Action item:
Please work out how many lines in the data below contain "JUnit", and reply with that number alone.

Supplied material below:

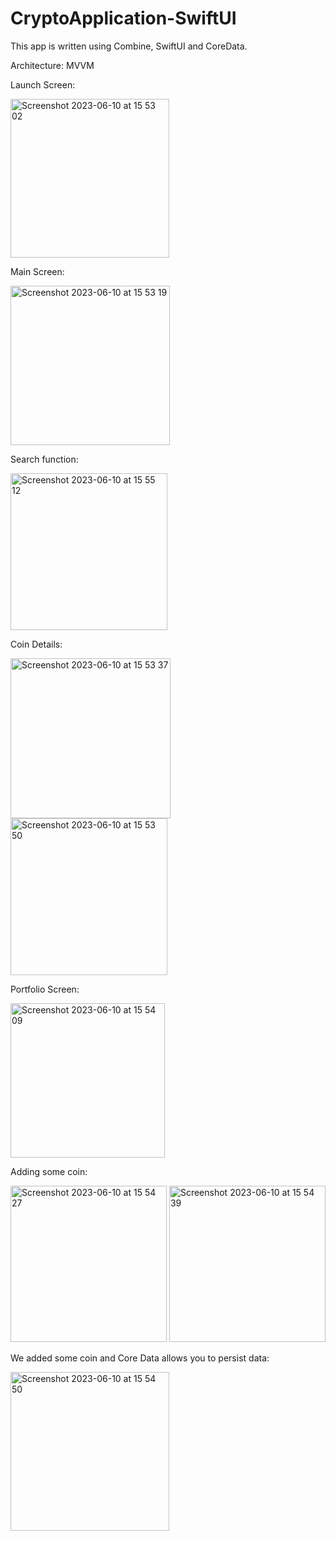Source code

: # CryptoApplication-SwiftUI

This app is written using Combine, SwiftUI and CoreData. 

Architecture: MVVM

Launch Screen:

<img width="254" alt="Screenshot 2023-06-10 at 15 53 02" src="https://github.com/KaliProgrammer/CryptoApplication-SwiftUI/assets/100012767/47d06b5b-b95f-460b-9e9b-fc699ee85d44">


Main Screen:

<img width="255" alt="Screenshot 2023-06-10 at 15 53 19" src="https://github.com/KaliProgrammer/CryptoApplication-SwiftUI/assets/100012767/a84a6242-ccd0-4463-9d7b-203e1bc80d02">


Search function:

<img width="251" alt="Screenshot 2023-06-10 at 15 55 12" src="https://github.com/KaliProgrammer/CryptoApplication-SwiftUI/assets/100012767/cb60884e-79da-4c5e-ad93-742782078400">


Coin Details:

<img width="256" alt="Screenshot 2023-06-10 at 15 53 37" src="https://github.com/KaliProgrammer/CryptoApplication-SwiftUI/assets/100012767/7c4bff2e-6616-4145-8922-199fdcb98767">
<img width="251" alt="Screenshot 2023-06-10 at 15 53 50" src="https://github.com/KaliProgrammer/CryptoApplication-SwiftUI/assets/100012767/518ba67d-3c7a-4f7d-acf0-ba46f9dcf015">


Portfolio Screen:

<img width="247" alt="Screenshot 2023-06-10 at 15 54 09" src="https://github.com/KaliProgrammer/CryptoApplication-SwiftUI/assets/100012767/0ed32c2e-866d-4c30-94cc-1a7021d0607a">


Adding some coin:

<img width="250" alt="Screenshot 2023-06-10 at 15 54 27" src="https://github.com/KaliProgrammer/CryptoApplication-SwiftUI/assets/100012767/3f5fda65-4461-4f24-a165-4c7390c9b6b4">

<img width="250" alt="Screenshot 2023-06-10 at 15 54 39" src="https://github.com/KaliProgrammer/CryptoApplication-SwiftUI/assets/100012767/5985b78b-075a-4a03-b8f4-e8c66d0d1a39">


We added some coin and Core Data allows you to persist data:

<img width="254" alt="Screenshot 2023-06-10 at 15 54 50" src="https://github.com/KaliProgrammer/CryptoApplication-SwiftUI/assets/100012767/14c841b8-04bf-4e97-905b-90039b0b4e64">

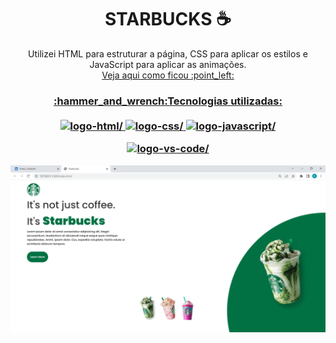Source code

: <h1 align=center> STARBUCKS ☕ </h1>


<p align=center> Utilizei HTML para estruturar a página, CSS para aplicar os estilos e JavaScript para aplicar as animações. <a href="https://raquelferreira1.github.io/Starbucks/"</a> 
<br>
Veja aqui como ficou :point_left: </p>

<h3 align=center><b> :hammer_and_wrench:Tecnologias utilizadas: <br><br>

<img src="https://camo.githubusercontent.com/c8d13e1c596a6726b1da8475a9299fac133f95ef009083b48be01f975a44987e/68747470733a2f2f696d672e736869656c64732e696f2f62616467652f2d48544d4c2d3035313232413f7374796c653d666c6174266c6f676f3d48544d4c35" alt=logo-html/>
  
<img src="https://camo.githubusercontent.com/d738d76484d50c8345c2d01e39364b707285bc7936140858e7909dfe6424efb2/68747470733a2f2f696d672e736869656c64732e696f2f62616467652f2d4353532d3035313232413f7374796c653d666c6174266c6f676f3d43535333266c6f676f436f6c6f723d313537324236" alt=logo-css/>
  
<img src="https://camo.githubusercontent.com/6e8ce928be6e5866e27140eb0bb25479b52137d75ee0196e7b67c91038a9abc3/68747470733a2f2f696d672e736869656c64732e696f2f62616467652f2d4a6176615363726970742d3035313232413f7374796c653d666c6174266c6f676f3d6a617661736372697074" alt=logo-javascript/>

<img src="https://camo.githubusercontent.com/639d2f4c43a01e8f0382589b9e2dae1d20161b6ec0bc9a40dcd99917f1b2286d/68747470733a2f2f696d672e736869656c64732e696f2f62616467652f2d5653436f64652d3030374143433f7374796c653d666c61742d737175617265266c6f676f3d76697375616c2d73747564696f2d636f6465266c6f676f436f6c6f723d7768697465" alt=logo-vs-code/> </b></h3>


<img src="https://raw.githubusercontent.com/raquelferreira1/Starbucks/a0b32a6008aa4429f385e87b085e9eab66ae8668/images/img-Starbucks.png">
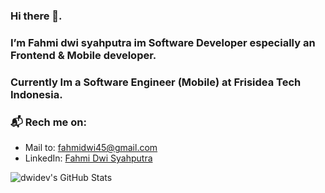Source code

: ### Hi there 👋. 

### I’m Fahmi dwi syahputra im Software Developer especially an Frontend & Mobile developer.
### Currently Im a Software Engineer (Mobile) at Frisidea Tech Indonesia.

### 📬 Rech me on:

- Mail to: [fahmidwi45@gmail.com](mailto:dil.projek@gmail.com)
- LinkedIn: [Fahmi Dwi Syahputra](https://www.linkedin.com/in/fahmi-dwi-995994130/)

![dwidev's GitHub Stats](https://github-readme-stats.vercel.app/api?username=Dwidev&&show_icons=true&count_private=true&title_color=6F9EFE&icon_color=A8FE6F&text_color=F0F0FA&bg_color=161616)


<!---
Dwidev/Dwidev is a ✨ special ✨ repository because its `README.md` (this file) appears on your GitHub profile.
You can click the Preview link to take a look at your changes.
--->
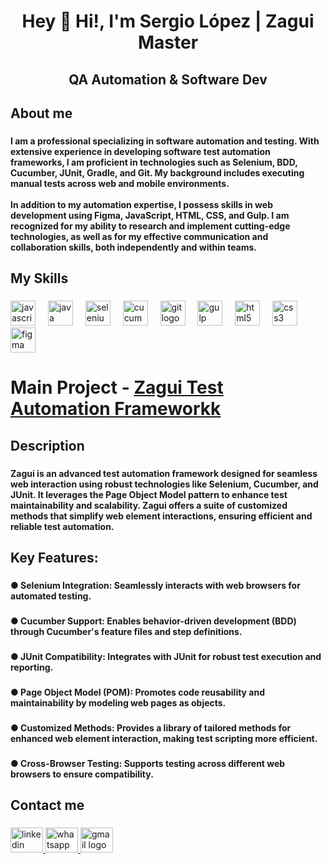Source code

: <h1 align="center">Hey 👋 Hi!, I'm Sergio López | Zagui Master</h1>

###

<h2 align="center">QA  Automation & Software Dev</h2>

###

<h2 align="left">About me</h2>

###

<h4 align="left">I am a professional specializing in software automation and testing. With extensive experience in developing software test automation frameworks, I am proficient in technologies such as Selenium, BDD, Cucumber, JUnit, Gradle, and Git. My background includes executing manual tests across web and mobile environments.<br><br>In addition to my automation expertise, I possess skills in web development using Figma, JavaScript, HTML, CSS, and Gulp. I am recognized for my ability to research and implement cutting-edge technologies, as well as for my effective communication and collaboration skills, both independently and within teams.</h4>

###

<h2 align="left">My Skills</h2>

###

<div align="left">
   <img src="https://cdn.jsdelivr.net/gh/devicons/devicon/icons/javascript/javascript-original.svg" height="40" alt="javascript logo"  />
  <img width="12" />
  <img src="https://cdn.jsdelivr.net/gh/devicons/devicon/icons/java/java-original.svg" height="40" alt="java logo"  />
  <img width="12" />
  <img src="https://cdn.jsdelivr.net/gh/devicons/devicon/icons/selenium/selenium-original.svg" height="40" alt="selenium logo"  />
  <img width="12" />
  <img src="https://cdn.jsdelivr.net/gh/devicons/devicon/icons/cucumber/cucumber-plain.svg" height="40" alt="cucumber logo"  />
  <img width="12" />
  <img src="https://cdn.jsdelivr.net/gh/devicons/devicon/icons/git/git-original.svg" height="40" alt="git logo"  />
  <img width="12" />
  <img src="https://cdn.jsdelivr.net/gh/devicons/devicon/icons/gulp/gulp-plain.svg" height="40" alt="gulp logo"  />
  <img width="12" />
  <img src="https://cdn.jsdelivr.net/gh/devicons/devicon/icons/html5/html5-original.svg" height="40" alt="html5 logo"  />
  <img width="12" />
  <img src="https://cdn.jsdelivr.net/gh/devicons/devicon/icons/css3/css3-original.svg" height="40" alt="css3 logo"  />
  <img width="12" />
  <img src="https://skillicons.dev/icons?i=figma" height="40" alt="figma logo"  />

</div>

###

# Main Project - [Zagui Test Automation Frameworkk](https://github.com/Zagui-Framework/Zagui.git)

###

<h2 align="left">Description</h2>

###

<h4 align="left">Zagui is an advanced test automation framework designed for seamless web interaction using robust technologies like Selenium, Cucumber, and JUnit. It leverages the Page Object Model pattern to enhance test maintainability and scalability. Zagui offers a suite of customized methods that simplify web element interactions, ensuring efficient and reliable test automation.</h4>

###

<h2 align="left">Key Features:</h2>

###

<h4 align="left">● Selenium Integration: Seamlessly interacts with web browsers for automated testing.</h4>

###

<h4 align="left">● Cucumber Support: Enables behavior-driven development (BDD) through Cucumber's feature files and step definitions.</h4>

###

<h4 align="left">● JUnit Compatibility: Integrates with JUnit for robust test execution and reporting.</h4>

###

<h4 align="left">● Page Object Model (POM): Promotes code reusability and maintainability by modeling web pages as objects.</h4>

###

<h4 align="left">● Customized Methods: Provides a library of tailored methods for enhanced web element interaction, making test scripting more efficient.</h4>

###

<h4 align="left">● Cross-Browser Testing: Supports testing across different web browsers to ensure compatibility.</h4>

###

<h2 align="left">Contact me</h2>

###

<div align="left">
  <a href="https://www.linkedin.com/in/sergio-lopez-a39178262/" target="_blank">
    <img src="https://raw.githubusercontent.com/maurodesouza/profile-readme-generator/master/src/assets/icons/social/linkedin/default.svg" width="52" height="40" alt="linkedin logo"  />
  </a>
  <a href="https://wa.me/573003659739?text= Hola, Sergio. Espero que estés bien." target="_blank">
    <img src="https://raw.githubusercontent.com/maurodesouza/profile-readme-generator/master/src/assets/icons/social/whatsapp/default.svg" width="52" height="40" alt="whatsapp logo"  />
  </a>
  <a href="mailto:sergio.alejandro5741@gmail.com" target="_blank">
    <img src="https://raw.githubusercontent.com/maurodesouza/profile-readme-generator/master/src/assets/icons/social/gmail/default.svg" width="52" height="40" alt="gmail logo"  />
  </a>
</div>

###
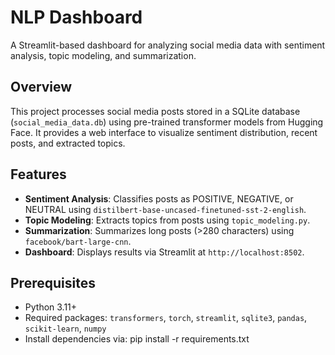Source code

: # NLP Dashboard

A Streamlit-based dashboard for analyzing social media data with sentiment analysis, topic modeling, and summarization.

## Overview
This project processes social media posts stored in a SQLite database (`social_media_data.db`) using pre-trained transformer models from Hugging Face. It provides a web interface to visualize sentiment distribution, recent posts, and extracted topics.

## Features
- **Sentiment Analysis**: Classifies posts as POSITIVE, NEGATIVE, or NEUTRAL using `distilbert-base-uncased-finetuned-sst-2-english`.
- **Topic Modeling**: Extracts topics from posts using `topic_modeling.py`.
- **Summarization**: Summarizes long posts (>280 characters) using `facebook/bart-large-cnn`.
- **Dashboard**: Displays results via Streamlit at `http://localhost:8502`.

## Prerequisites
- Python 3.11+
- Required packages: `transformers`, `torch`, `streamlit`, `sqlite3`, `pandas`, `scikit-learn`, `numpy`
- Install dependencies via:
  pip install -r requirements.txt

End of Supplied material.

Expected output:
3